Nonlinear Dynamic Simulation of Turbomachinery Components and Systems

Abstract

The following chapters deal with the nonlinear transient simulation of turbomachinery systems. Power generation steam and gas turbine engines, combined cycle systems, aero gas turbine engines ranging from single spool engines to multi-spool high pressure core engines with an afterburner for supersonic flights, rocket propulsion systems and compression systems for transport of natural gas with a network of pipeline systems are a few examples of systems that heavily involve turbomachinery components.

Considering a power generation gas turbine engine as a turbomachinery system that is designed for steady state operation, its behavior during routine startups, shot downs, and operational load changes significantly deviates from the steady state design point. Aero gas turbine engines have to cover a relatively broad operational envelope that includes takeoff, low and high altitude operation conditions, as well as landing. During these operations, the components are in a continuous dynamic interaction with each other, where the aero-thermodynamic as well as the mechanical load conditions undergo temporal changes. As an example, the acceleration/ deceleration process causes a dynamic mismatch between the turbine and compressor power resulting in temporal change of the shaft speed.
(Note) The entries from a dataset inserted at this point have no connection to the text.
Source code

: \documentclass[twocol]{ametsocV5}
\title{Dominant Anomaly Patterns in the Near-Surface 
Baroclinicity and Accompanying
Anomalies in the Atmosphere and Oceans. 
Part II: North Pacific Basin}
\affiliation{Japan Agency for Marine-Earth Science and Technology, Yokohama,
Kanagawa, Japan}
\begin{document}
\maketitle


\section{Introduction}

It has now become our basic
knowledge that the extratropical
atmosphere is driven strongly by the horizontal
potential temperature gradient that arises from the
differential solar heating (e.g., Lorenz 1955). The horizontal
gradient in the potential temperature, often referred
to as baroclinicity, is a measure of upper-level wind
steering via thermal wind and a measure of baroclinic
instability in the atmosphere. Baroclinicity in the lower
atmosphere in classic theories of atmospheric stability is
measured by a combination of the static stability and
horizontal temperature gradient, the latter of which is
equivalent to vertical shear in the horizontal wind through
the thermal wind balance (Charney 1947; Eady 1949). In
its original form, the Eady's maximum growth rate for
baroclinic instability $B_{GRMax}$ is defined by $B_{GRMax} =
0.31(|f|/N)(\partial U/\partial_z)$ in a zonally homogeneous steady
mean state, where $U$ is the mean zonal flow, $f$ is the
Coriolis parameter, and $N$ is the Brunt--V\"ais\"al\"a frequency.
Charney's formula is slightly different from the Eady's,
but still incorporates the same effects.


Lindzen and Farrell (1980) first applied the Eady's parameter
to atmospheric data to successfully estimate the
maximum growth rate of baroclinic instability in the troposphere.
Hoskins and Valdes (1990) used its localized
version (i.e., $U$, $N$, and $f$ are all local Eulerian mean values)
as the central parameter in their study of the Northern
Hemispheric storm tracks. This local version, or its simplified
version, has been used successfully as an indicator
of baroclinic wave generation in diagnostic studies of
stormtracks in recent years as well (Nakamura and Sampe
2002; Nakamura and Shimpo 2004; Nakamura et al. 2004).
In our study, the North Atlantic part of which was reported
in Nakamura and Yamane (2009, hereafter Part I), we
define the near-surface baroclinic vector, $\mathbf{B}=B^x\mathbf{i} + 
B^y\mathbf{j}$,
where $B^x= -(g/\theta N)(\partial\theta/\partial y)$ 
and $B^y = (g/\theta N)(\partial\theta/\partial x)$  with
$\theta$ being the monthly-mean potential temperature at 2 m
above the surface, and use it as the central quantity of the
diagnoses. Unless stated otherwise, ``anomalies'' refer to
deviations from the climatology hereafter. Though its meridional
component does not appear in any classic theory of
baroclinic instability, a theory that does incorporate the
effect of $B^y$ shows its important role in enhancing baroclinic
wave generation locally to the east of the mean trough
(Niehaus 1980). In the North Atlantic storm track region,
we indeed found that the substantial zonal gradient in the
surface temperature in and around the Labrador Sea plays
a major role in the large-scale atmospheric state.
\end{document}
In the above cases, the turbomachinery systems are subjected to the operating modes that are specific to the system operation. Besides these foreseeable events, there are unforeseeable operation scenarios that are not accounted for when designing the system. System failures, such as, blade loss during a routine operation, loss of cooling mass flow through the cooled turbine blades, adverse operation conditions that force the compressor component to surge, and failure of the control system, are a few examples of adverse operational conditions. In all of these operations, the system experiences adverse changes in total fluid and the thermodynamic process leading to greater aerodynamic, thermal and mechanical stress conditions.

The trend in the development of gas turbine technology during the past decades shows a continuous increase in efficiency, performance, and specific load capacities. This trend is inherently associated with increased aerodynamic, thermal, and mechanical stresses. Under this circumstance, each component operates in the vicinity of its aerodynamic, thermal and mechanical stress limits. Adverse operational conditions that cause a component to operate beyond its limits can cause structural damages as a result of increased aerodynamic, thermal, and structural stresses. To prevent this, the total response of the system, including aerodynamic, thermal, and mechanical responses must be known in the stage of design and development of new turbomachinery systems.

This chapter describes the physical basis for the non-linear dynamic simulation of gas turbine components and systems. A brief explanation of the numerical method for solution is followed by detailed dynamic simulation of several components described in the following chapters.